:: PROBLEM ::
At the line containing "Let \(n,m\) be", begin retyping, and continue word for word until the records below run out.

:: STORED DATA ::
━━━━━━━━━━━━━━━━━━━━
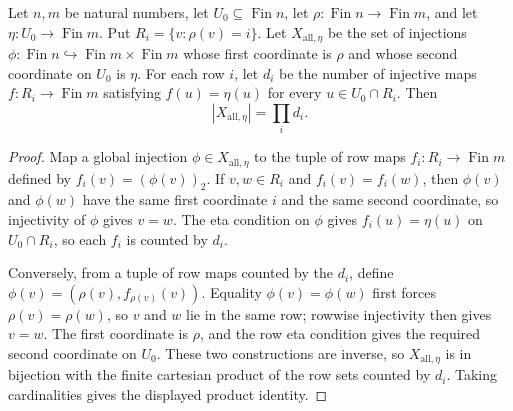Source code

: \begin{helper}
Let \(n,m\) be natural numbers, let \(U_0\subseteq \operatorname{Fin} n\),
let \(\rho:\operatorname{Fin}n\to\operatorname{Fin}m\), and let
\(\eta:U_0\to\operatorname{Fin}m\).  Put \(R_i=\{v:\rho(v)=i\}\).  Let
\(X_{\mathrm{all},\eta}\) be the set of injections
\(\phi:\operatorname{Fin}n\hookrightarrow\operatorname{Fin}m\times
\operatorname{Fin}m\) whose first coordinate is \(\rho\) and whose second
coordinate on \(U_0\) is \(\eta\).  For each row \(i\), let \(d_i\) be the
number of injective maps \(f:R_i\to\operatorname{Fin}m\) satisfying
\(f(u)=\eta(u)\) for every \(u\in U_0\cap R_i\).  Then
\[
|X_{\mathrm{all},\eta}|=\prod_i d_i.
\]
\end{helper}
\begin{proof}
Map a global injection \(\phi\in X_{\mathrm{all},\eta}\) to the tuple of
row maps \(f_i:R_i\to\operatorname{Fin}m\) defined by
\(f_i(v)=(\phi(v))_2\).  If \(v,w\in R_i\) and \(f_i(v)=f_i(w)\), then
\(\phi(v)\) and \(\phi(w)\) have the same first coordinate \(i\) and the
same second coordinate, so injectivity of \(\phi\) gives \(v=w\).  The eta
condition on \(\phi\) gives \(f_i(u)=\eta(u)\) on \(U_0\cap R_i\), so each
\(f_i\) is counted by \(d_i\).

Conversely, from a tuple of row maps counted by the \(d_i\), define
\(\phi(v)=(\rho(v),f_{\rho(v)}(v))\).  Equality \(\phi(v)=\phi(w)\) first
forces \(\rho(v)=\rho(w)\), so \(v\) and \(w\) lie in the same row; rowwise
injectivity then gives \(v=w\).  The first coordinate is \(\rho\), and the
row eta condition gives the required second coordinate on \(U_0\).  These
two constructions are inverse, so \(X_{\mathrm{all},\eta}\) is in bijection
with the finite cartesian product of the row sets counted by \(d_i\).
Taking cardinalities gives the displayed product identity.
\end{proof}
━━━━━━━━━━━━━━━━━━━━
:: REPLY TO THE TASK ::
Let \(n,m\) be natural numbers, let \(U_0\subseteq \operatorname{Fin} n\),
let \(\rho:\operatorname{Fin}n\to\operatorname{Fin}m\), and let
\(\eta:U_0\to\operatorname{Fin}m\).  Put \(R_i=\{v:\rho(v)=i\}\).  Let
\(X_{\mathrm{all},\eta}\) be the set of injections
\(\phi:\operatorname{Fin}n\hookrightarrow\operatorname{Fin}m\times
\operatorname{Fin}m\) whose first coordinate is \(\rho\) and whose second
coordinate on \(U_0\) is \(\eta\).  For each row \(i\), let \(d_i\) be the
number of injective maps \(f:R_i\to\operatorname{Fin}m\) satisfying
\(f(u)=\eta(u)\) for every \(u\in U_0\cap R_i\).  Then
\[
|X_{\mathrm{all},\eta}|=\prod_i d_i.
\]
\end{helper}
\begin{proof}
Map a global injection \(\phi\in X_{\mathrm{all},\eta}\) to the tuple of
row maps \(f_i:R_i\to\operatorname{Fin}m\) defined by
\(f_i(v)=(\phi(v))_2\).  If \(v,w\in R_i\) and \(f_i(v)=f_i(w)\), then
\(\phi(v)\) and \(\phi(w)\) have the same first coordinate \(i\) and the
same second coordinate, so injectivity of \(\phi\) gives \(v=w\).  The eta
condition on \(\phi\) gives \(f_i(u)=\eta(u)\) on \(U_0\cap R_i\), so each
\(f_i\) is counted by \(d_i\).

Conversely, from a tuple of row maps counted by the \(d_i\), define
\(\phi(v)=(\rho(v),f_{\rho(v)}(v))\).  Equality \(\phi(v)=\phi(w)\) first
forces \(\rho(v)=\rho(w)\), so \(v\) and \(w\) lie in the same row; rowwise
injectivity then gives \(v=w\).  The first coordinate is \(\rho\), and the
row eta condition gives the required second coordinate on \(U_0\).  These
two constructions are inverse, so \(X_{\mathrm{all},\eta}\) is in bijection
with the finite cartesian product of the row sets counted by \(d_i\).
Taking cardinalities gives the displayed product identity.
\end{proof}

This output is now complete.